150 Years of DTAs - Fit for Purpose? - 6th International Tax Symposium

Olaf Scholz at the lectern
Source:  © Florian Gaertner/photothek.net
  • Date 08 May 2019

[Original: German, Check against delivery.] 

Ladies and gentlemen,

I’m happy to have the opportunity to speak to you here at today’s international tax symposium. This is something that I’m really pleased to do, because the topic that is the focus of this event is not only interesting from a technical point of view, but is also one of the key policy questions of our time.

In the week after next, elections will be held that will put a new European Parliament in place. If you speak with citizens, one of their greatest concerns is to ensure that international companies pay their fair share in taxes. Surveys confirm this.

Taxation touches the very core of democracy as well as our understanding of justice. So it’s not surprising that, every time globalisation shows its negative side, questions about taxation come up too. Over the past decade, as we undertook efforts to combat the global financial crisis, the idea of adopting a financial transaction tax – something that hadn’t been taken seriously before – gained increasing acceptance. Today we can say that, working together with France, we have taken major forward strides.

Today it’s mainly the world’s big tech companies – especially Google, Apple, Facebook and Amazon, which are sometimes referred to as “GAFA” – that are generating a sense of unease with their market power, and with their sometimes unfair tax practices. This is why we have recently seen increasing demands for a specific “digital tax”. Whatever you might think about proposals like this, one thing is certain: We need a new international campaign to push for the fair taxation of companies.

The present climate provides us with a good opportunity to do this.

Today many governments on the world stage are thinking about the need to restructure international tax law. We are in the process of making an “upgrade” to tax law in light of the changes that are being triggered by globalisation and digitalisation. Basically, this involves three main objectives:

  • First, we have the fight against tax avoidance and tax dumping, which is essentially a question of ensuring fair taxation. This is something that is crucial for small and medium-sized businesses, in particular.
  • Second, we are talking about the allocation of taxing rights at the global level.
  • Third, we want to ensure that states take in sufficient and reliable tax revenues, which they need in order to provide public goods and to shape policy proactively.

These are questions of great technical difficulty. And of course, they are something dealt with primarily by experts. But this is so much more than a discussion “only” about the technicalities of taxation. Rather, the decisions that need to be made are also political – and these decisions are constantly being made anew. On the one hand, we have companies that look for loopholes in order to minimise – or, as some people say, optimise – their tax burden, sometimes to the very limits of what is legal. And we have states that offer such loopholes.

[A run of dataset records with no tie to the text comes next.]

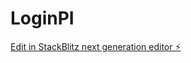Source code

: # LoginPI

[Edit in StackBlitz next generation editor ⚡️](https://stackblitz.com/~/github.com/ajlima12/LoginPI)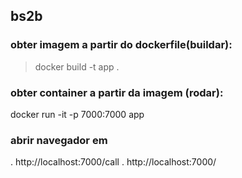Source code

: ## bs2b




### obter imagem a partir do dockerfile(buildar):
> docker build -t app .   

### obter container a partir da imagem (rodar):
docker run -it -p 7000:7000 app

### abrir navegador em
. http://localhost:7000/call
. http://localhost:7000/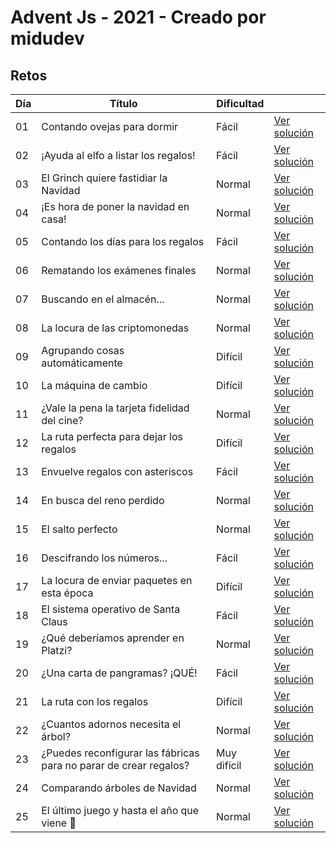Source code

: # Advent Js - 2021 - Creado por midudev

## Retos

| Día | Título                                                            | Dificultad  |                                    |
| --- | ----------------------------------------------------------------- | ----------- | ---------------------------------- |
| 01  | Contando ovejas para dormir                                       | Fácil       | [Ver solución](./reto-01/index.js) |
| 02  | ¡Ayuda al elfo a listar los regalos!                              | Fácil       | [Ver solución]()                   |
| 03  | El Grinch quiere fastidiar la Navidad                             | Normal      | [Ver solución]()                   |
| 04  | ¡Es hora de poner la navidad en casa!                             | Normal      | [Ver solución]()                   |
| 05  | Contando los días para los regalos                                | Fácil       | [Ver solución]()                   |
| 06  | Rematando los exámenes finales                                    | Normal      | [Ver solución]()                   |
| 07  | Buscando en el almacén...                                         | Normal      | [Ver solución]()                   |
| 08  | La locura de las criptomonedas                                    | Normal      | [Ver solución]()                   |
| 09  | Agrupando cosas automáticamente                                   | Difícil     | [Ver solución]()                   |
| 10  | La máquina de cambio                                              | Difícil     | [Ver solución]()                   |
| 11  | ¿Vale la pena la tarjeta fidelidad del cine?                      | Normal      | [Ver solución]()                   |
| 12  | La ruta perfecta para dejar los regalos                           | Difícil     | [Ver solución]()                   |
| 13  | Envuelve regalos con asteriscos                                   | Fácil       | [Ver solución]()                   |
| 14  | En busca del reno perdido                                         | Normal      | [Ver solución]()                   |
| 15  | El salto perfecto                                                 | Normal      | [Ver solución]()                   |
| 16  | Descifrando los números...                                        | Fácil       | [Ver solución]()                   |
| 17  | La locura de enviar paquetes en esta época                        | Difícil     | [Ver solución]()                   |
| 18  | El sistema operativo de Santa Claus                               | Fácil       | [Ver solución]()                   |
| 19  | ¿Qué deberíamos aprender en Platzi?                               | Normal      | [Ver solución]()                   |
| 20  | ¿Una carta de pangramas? ¡QUÉ!                                    | Fácil       | [Ver solución]()                   |
| 21  | La ruta con los regalos                                           | Difícil     | [Ver solución]()                   |
| 22  | ¿Cuantos adornos necesita el árbol?                               | Normal      | [Ver solución]()                   |
| 23  | ¿Puedes reconfigurar las fábricas para no parar de crear regalos? | Muy difícil | [Ver solución]()                   |
| 24  | Comparando árboles de Navidad                                     | Normal      | [Ver solución]()                   |
| 25  | El último juego y hasta el año que viene 👋                       | Normal      | [Ver solución]()                   |
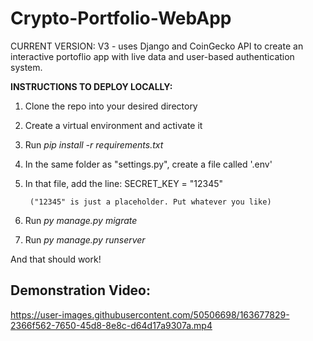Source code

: # Crypto-Portfolio-WebApp
CURRENT VERSION: V3 - uses Django and CoinGecko API to create an interactive portoflio app with live data and user-based authentication system.

**INSTRUCTIONS TO DEPLOY LOCALLY:**
1. Clone the repo into your desired directory
2. Create a virtual environment and activate it
3. Run _pip install -r requirements.txt_
4. In the same folder as "settings.py", create a file called '.env' 
5. In that file, add the line:
        SECRET_KEY = "12345"
        
        ("12345" is just a placeholder. Put whatever you like)
6. Run _py manage.py migrate_
7. Run _py manage.py runserver_
  
  And that should work!



<h2>Demonstration Video:</h2>

https://user-images.githubusercontent.com/50506698/163677829-2366f562-7650-45d8-8e8c-d64d17a9307a.mp4

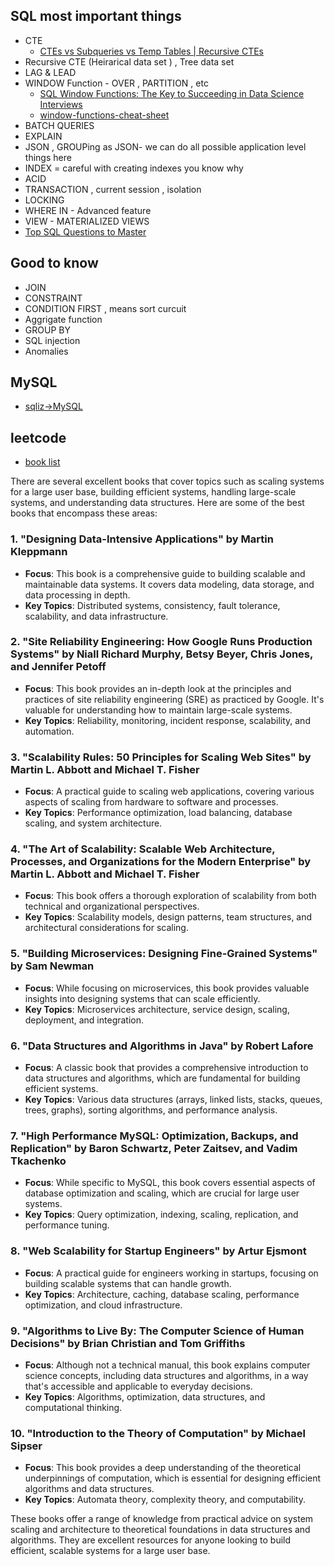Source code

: ## SQL most important things
- CTE 
    - [CTEs vs Subqueries vs Temp Tables | Recursive CTEs](https://www.youtube.com/watch?v=LJC8277LONg)
- Recursive CTE (Heirarical data set ) , Tree data set
- LAG & LEAD
- WINDOW Function - OVER , PARTITION , etc 
    - [SQL Window Functions: The Key to Succeeding in Data Science Interviews](https://www.youtube.com/watch?v=e-EL-6Vnkbg)
    - [window-functions-cheat-sheet](https://learnsql.com/blog/sql-window-functions-cheat-sheet/)
- BATCH QUERIES
- EXPLAIN
- JSON  , GROUPing as JSON- we can do all possible application level things here
- INDEX = careful with creating indexes you know why
- ACID
- TRANSACTION , current session , isolation 
- LOCKING
- WHERE IN - Advanced feature 
- VIEW - MATERIALIZED VIEWS
- [Top SQL Questions to Master](https://www.youtube.com/watch?v=1tfGvvVOF6Q)

## Good to know
- JOIN
- CONSTRAINT
- CONDITION FIRST , means sort curcuit 
- Aggrigate function
- GROUP BY
- SQL injection 
- Anomalies


## MySQL
- [sqliz->MySQL](https://www.sqliz.com/mysql/)
## leetcode
- [book list](https://www.piratekingdom.com/books/coding) 

There are several excellent books that cover topics such as scaling systems for a large user base, building efficient systems, handling large-scale systems, and understanding data structures. Here are some of the best books that encompass these areas:

### 1. **"Designing Data-Intensive Applications" by Martin Kleppmann**
   - **Focus**: This book is a comprehensive guide to building scalable and maintainable data systems. It covers data modeling, data storage, and data processing in depth.
   - **Key Topics**: Distributed systems, consistency, fault tolerance, scalability, and data infrastructure.

### 2. **"Site Reliability Engineering: How Google Runs Production Systems" by Niall Richard Murphy, Betsy Beyer, Chris Jones, and Jennifer Petoff**
   - **Focus**: This book provides an in-depth look at the principles and practices of site reliability engineering (SRE) as practiced by Google. It's valuable for understanding how to maintain large-scale systems.
   - **Key Topics**: Reliability, monitoring, incident response, scalability, and automation.

### 3. **"Scalability Rules: 50 Principles for Scaling Web Sites" by Martin L. Abbott and Michael T. Fisher**
   - **Focus**: A practical guide to scaling web applications, covering various aspects of scaling from hardware to software and processes.
   - **Key Topics**: Performance optimization, load balancing, database scaling, and system architecture.

### 4. **"The Art of Scalability: Scalable Web Architecture, Processes, and Organizations for the Modern Enterprise" by Martin L. Abbott and Michael T. Fisher**
   - **Focus**: This book offers a thorough exploration of scalability from both technical and organizational perspectives.
   - **Key Topics**: Scalability models, design patterns, team structures, and architectural considerations for scaling.

### 5. **"Building Microservices: Designing Fine-Grained Systems" by Sam Newman**
   - **Focus**: While focusing on microservices, this book provides valuable insights into designing systems that can scale efficiently.
   - **Key Topics**: Microservices architecture, service design, scaling, deployment, and integration.

### 6. **"Data Structures and Algorithms in Java" by Robert Lafore**
   - **Focus**: A classic book that provides a comprehensive introduction to data structures and algorithms, which are fundamental for building efficient systems.
   - **Key Topics**: Various data structures (arrays, linked lists, stacks, queues, trees, graphs), sorting algorithms, and performance analysis.

### 7. **"High Performance MySQL: Optimization, Backups, and Replication" by Baron Schwartz, Peter Zaitsev, and Vadim Tkachenko**
   - **Focus**: While specific to MySQL, this book covers essential aspects of database optimization and scaling, which are crucial for large user systems.
   - **Key Topics**: Query optimization, indexing, scaling, replication, and performance tuning.

### 8. **"Web Scalability for Startup Engineers" by Artur Ejsmont**
   - **Focus**: A practical guide for engineers working in startups, focusing on building scalable systems that can handle growth.
   - **Key Topics**: Architecture, caching, database scaling, performance optimization, and cloud infrastructure.

### 9. **"Algorithms to Live By: The Computer Science of Human Decisions" by Brian Christian and Tom Griffiths**
   - **Focus**: Although not a technical manual, this book explains computer science concepts, including data structures and algorithms, in a way that's accessible and applicable to everyday decisions.
   - **Key Topics**: Algorithms, optimization, data structures, and computational thinking.

### 10. **"Introduction to the Theory of Computation" by Michael Sipser**
   - **Focus**: This book provides a deep understanding of the theoretical underpinnings of computation, which is essential for designing efficient algorithms and data structures.
   - **Key Topics**: Automata theory, complexity theory, and computability.

These books offer a range of knowledge from practical advice on system scaling and architecture to theoretical foundations in data structures and algorithms. They are excellent resources for anyone looking to build efficient, scalable systems for a large user base.
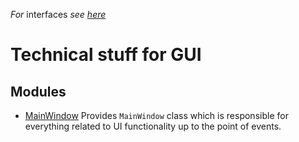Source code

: *For* interfaces *see [here](../index.md)*

# Technical stuff for GUI

## Modules
- [MainWindow](main_window.md)
    Provides `MainWindow` class which is responsible for everything related
    to UI functionality up to the point of events. 
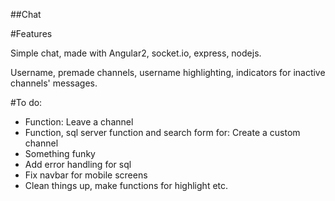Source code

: ##Chat

#Features

Simple chat, made with Angular2, socket.io, express, nodejs.

Username, premade channels, username highlighting, indicators for inactive channels' messages.

#To do:

- Function: Leave a channel
- Function, sql server function and search form for: Create a custom channel
- Something funky
- Add error handling for sql
- Fix navbar for mobile screens
- Clean things up, make functions for highlight etc.


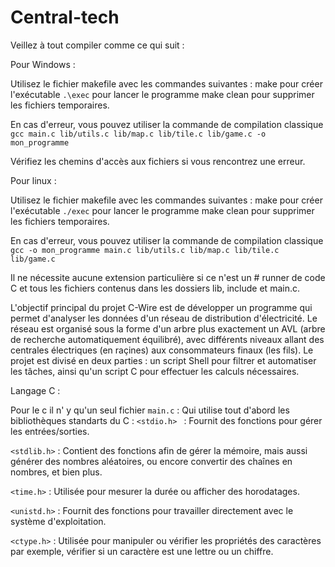 # Central-tech

Veillez à tout compiler comme ce qui suit :

Pour Windows :

Utilisez le fichier makefile avec les commandes suivantes : make pour créer l'exécutable `.\exec` pour lancer le programme make clean pour supprimer les fichiers temporaires.

En cas d'erreur, vous pouvez utiliser la commande de compilation classique `gcc main.c lib/utils.c lib/map.c lib/tile.c lib/game.c -o mon_programme`

Vérifiez les chemins d'accès aux fichiers si vous rencontrez une erreur.

Pour linux :

Utilisez le fichier makefile avec les commandes suivantes : make pour créer l'exécutable `./exec` pour lancer le programme make clean pour supprimer les fichiers temporaires.

En cas d'erreur, vous pouvez utiliser la commande de compilation classique `gcc -o mon_programme main.c lib/utils.c lib/map.c lib/tile.c lib/game.c`

Il ne nécessite aucune extension particulière si ce n'est un # runner de code C et tous les fichiers contenus dans les dossiers lib, include et main.c.

L'objectif principal du projet C-Wire est de développer un programme qui permet d'analyser les données d'un réseau de distribution d'électricité. Le réseau est organisé sous la forme d'un arbre plus exactement un AVL (arbre de recherche automatiquement équilibré), avec différents niveaux allant des centrales électriques (en raçines) aux consommateurs finaux (les fils).
Le projet est divisé en deux parties : un script Shell pour filtrer et automatiser les tâches, ainsi qu'un script C pour effectuer les calculs nécessaires.

Langage C : 

Pour le c il n' y qu'un seul fichier  `main.c` : 
Qui utilise tout d'abord les bibliothèques standarts du C :
`<stdio.h> ` : Fournit des fonctions pour gérer les entrées/sorties.

`<stdlib.h>` : Contient des fonctions afin de gérer la mémoire, mais aussi générer des nombres aléatoires, ou encore convertir des chaînes en nombres, et bien plus.

`<time.h>` :  Utilisée pour mesurer la durée ou afficher des horodatages.

`<unistd.h>` : Fournit des fonctions pour travailler directement avec le système d'exploitation.

`<ctype.h>` : Utilisée pour manipuler ou vérifier les propriétés des caractères par exemple, vérifier si un caractère est une lettre ou un chiffre.
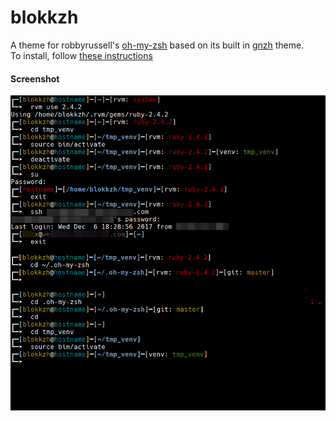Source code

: # blokkzh
A theme for robbyrussell's [oh-my-zsh](https://github.com/robbyrussell/oh-my-zsh) based on its built in [gnzh](https://github.com/robbyrussell/oh-my-zsh/blob/master/themes/gnzh.zsh-theme) theme.  
To install, follow [these instructions](https://github.com/robbyrussell/oh-my-zsh/wiki/Customization#overriding-and-adding-themes)

#### Screenshot

<img src="preview.png">

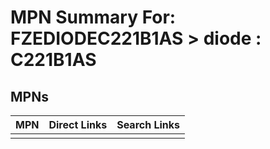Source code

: 



# MPN Summary For: FZEDIODEC221B1AS > diode : C221B1AS

## MPNs
  

|MPN|Direct Links|Search Links|
| :--- | :--- | :--- |
||||
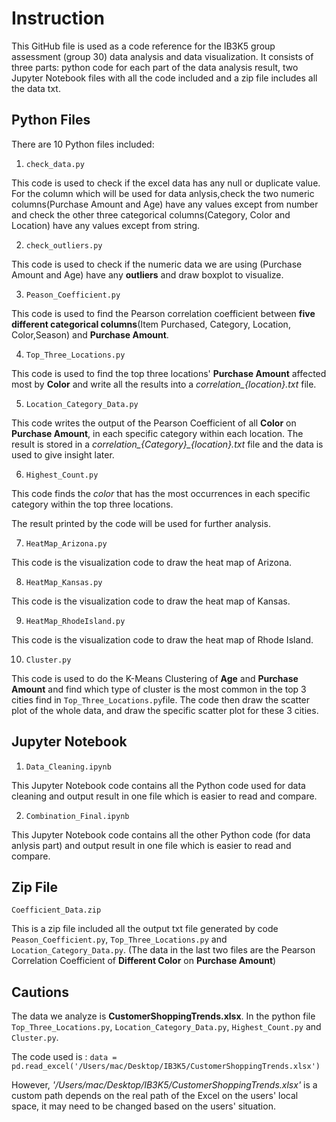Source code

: 
# Instruction
This GitHub file is used as a code reference for the IB3K5 group assessment (group 30) data analysis and data visualization. It consists of three parts: python code for each part of the data analysis result, two Jupyter Notebook files with all the code included and a zip file includes all the data txt.

## Python Files
There are 10 Python files included:

1. `check_data.py`

This code is used to check if the excel data has any null or duplicate value. For the column which will be used for data anlysis,check the two numeric columns(Purchase Amount and Age) have any values except from number and check the other three categorical columns(Category, Color and Location) have any values except from string.

2. `check_outliers.py`

This code is used to check if the numeric data we are using (Purchase Amount and Age) have any **outliers** and draw boxplot to visualize.

3. `Peason_Coefficient.py`

This code is used to find the Pearson correlation coefficient between **five different categorical columns**(Item Purchased, Category, Location, Color,Season) and **Purchase Amount**. 

4. `Top_Three_Locations.py`

This code is used to find the top three locations' **Purchase Amount** affected most by **Color** and write all the results into a *correlation_{location}.txt* file.

5. `Location_Category_Data.py`

This code writes the output of the Pearson Coefficient of all **Color** on **Purchase Amount**, in each specific category within each location. The result is stored in a *correlation_{Category}_{location}.txt* file and the data is used to give insight later.

6. `Highest_Count.py`

This code finds the *color* that has the most occurrences in each specific category within the top three locations. 

The result printed by the code will be used for further analysis.

7. `HeatMap_Arizona.py`

This code is the visualization code to draw the heat map of Arizona.

8. `HeatMap_Kansas.py`

This code is the visualization code to draw the heat map of Kansas.

9. `HeatMap_RhodeIsland.py`

This code is the visualization code to draw the heat map of Rhode Island.

10. `Cluster.py`

This code is used to do the K-Means Clustering of **Age** and **Purchase Amount** and find which type of cluster is the most common in the top 3 cities find in `Top_Three_Locations.py`file.
The code then draw the scatter plot of the whole data, and draw the specific scatter plot for these 3 cities.

## Jupyter Notebook

1. `Data_Cleaning.ipynb`

This Jupyter Notebook code contains all the Python code used for data cleaning and output result in one file which is easier to read and compare.

2. `Combination_Final.ipynb`

This Jupyter Notebook code contains all the other Python code (for data anlysis part) and output result in one file which is easier to read and compare.

## Zip File
`Coefficient_Data.zip`

This is a zip file included all the output txt file generated by code `Peason_Coefficient.py`, `Top_Three_Locations.py` and `Location_Category_Data.py`.
(The data in the last two files are the Pearson Correlation Coefficient of **Different Color** on **Purchase Amount**) 

## Cautions
The data we analyze is **CustomerShoppingTrends.xlsx**.
In the python file `Top_Three_Locations.py`, `Location_Category_Data.py`, `Highest_Count.py` and `Cluster.py`.

The code used is :
`data = pd.read_excel('/Users/mac/Desktop/IB3K5/CustomerShoppingTrends.xlsx')`

However, *'/Users/mac/Desktop/IB3K5/CustomerShoppingTrends.xlsx'* is a custom path depends on the real path of the Excel on the users' local space, it may need to be changed based on the users' situation.


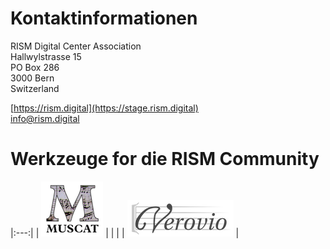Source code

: # Kontaktinformationen

RISM Digital Center Association  
Hallwylstrasse 15  
PO Box 286  
3000 Bern  
Switzerland  

[https://rism.digital](https://stage.rism.digital)  
[info@rism.digital](mailto:info@rism.digital)

# Werkzeuge for die RISM Community

|:---:|
| ![Muscat](/images/digital-center/muscat.png) |
| |
| ![Verovio](/images/digital-center/verovio.png) |
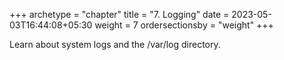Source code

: +++
archetype = "chapter"
title = "7. Logging"
date = 2023-05-03T16:44:08+05:30
weight = 7
ordersectionsby = "weight"
+++

Learn about system logs and the /var/log directory.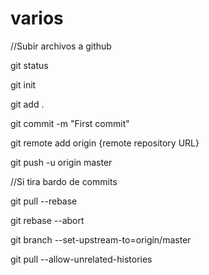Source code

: # varios

//Subir archivos a github

git status

git init

git add .

git commit -m "First commit"

git remote add origin {remote repository URL}

git push -u origin master



//Si tira bardo de commits

git pull --rebase

git rebase --abort

git branch --set-upstream-to=origin/master

git pull --allow-unrelated-histories

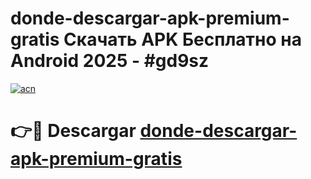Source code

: # donde-descargar-apk-premium-gratis Скачать APK Бесплатно на Android 2025 - #gd9sz

[![acn](https://github.com/user-attachments/assets/0f9c940e-d8b0-45ae-aac7-cd30a18b3e1c)](https://apps.freeplayer.one?title=donde-descargar-apk-premium-gratis&ref=9RF)

# 👉🔴 Descargar [donde-descargar-apk-premium-gratis](https://apps.freeplayer.one?title=donde-descargar-apk-premium-gratis&ref=9RF)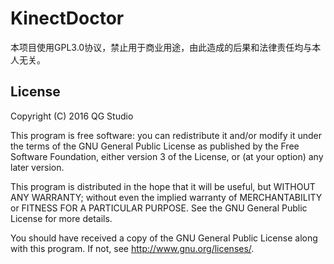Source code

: # KinectDoctor
本项目使用GPL3.0协议，禁止用于商业用途，由此造成的后果和法律责任均与本人无关。
## License

Copyright (C) 2016 QG Studio

This program is free software: you can redistribute it and/or modify
it under the terms of the GNU General Public License as published by
the Free Software Foundation, either version 3 of the License, or
(at your option) any later version.

This program is distributed in the hope that it will be useful,
but WITHOUT ANY WARRANTY; without even the implied warranty of
MERCHANTABILITY or FITNESS FOR A PARTICULAR PURPOSE.  See the
GNU General Public License for more details.

You should have received a copy of the GNU General Public License
along with this program. If not, see <http://www.gnu.org/licenses/>.
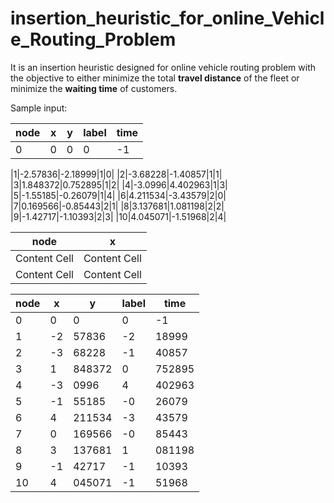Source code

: # insertion_heuristic_for_online_Vehicle_Routing_Problem
It is an insertion heuristic designed for online vehicle routing problem with the objective to either minimize the total **travel distance** of the fleet or minimize the **waiting time** of customers.

Sample input:

| node  | x | y | label | time |
| --- | --- | --- | --- | --- |
| 0 | 0 | 0 | 0 | -1 |

|1|-2.57836|-2.18999|1|0|
|2|-3.68228|-1.40857|1|1|
|3|1.848372|0.752895|1|2|
|4|-3.0996|4.402963|1|3|
|5|-1.55185|-0.26079|1|4|
|6|4.211534|-3.43579|2|0|
|7|0.169566|-0.85443|2|1|
|8|3.137681|1.081198|2|2|
|9|-1.42717|-1.10393|2|3|
|10|4.045071|-1.51968|2|4|

| node  | x |
| ------------- | ------------- |
| Content Cell  | Content Cell  |
| Content Cell  | Content Cell  |


| node | x | y | label | time |
| --- | --- | --- | --- | --- |
| 0 | 0 | 0 | 0 | -1 |
| 1 | -2 |57836 | -2 |18999 | 1 | 0 |
| 2 | -3 |68228 | -1 |40857 | 1 | 1 |
| 3 | 1 |848372 | 0 |752895 | 1 | 2 |
| 4 | -3 |0996 | 4 |402963 | 1 | 3 |
| 5 | -1 |55185 | -0 |26079 | 1 | 4 |
| 6 | 4 |211534 | -3 |43579 | 2 | 0 |
| 7 | 0 |169566 | -0 |85443 | 2 | 1 |
| 8 | 3 |137681 | 1 |081198 | 2 | 2 |
| 9 | -1 |42717 | -1 |10393 | 2 | 3 |
| 10 | 4 |045071 | -1 |51968 | 2 | 4 |
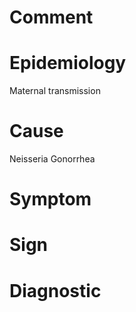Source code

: # Comment

# Epidemiology

Maternal transmission

# Cause

Neisseria Gonorrhea

# Symptom

# Sign

# Diagnostic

On the other hand, we have governments and legislative bodies that have to ensure fair taxation, and have to ensure that this is implemented effectively. But doing this exclusively at the level of the nation-state is hardly possible anymore, because so many companies do business across borders and often at the global level. This means that they can shift profits and losses, sometimes even with the assistance of states – for example through tax havens and tax rulings.

What we are talking about here today concerns the distribution of tax revenue. Or to put it in simpler terms: how we cut up the tax pie. But not just that – it also concerns the economic welfare of states, the financing of public goods, and the basic conditions of democracy. And these things are in everyone’s interest.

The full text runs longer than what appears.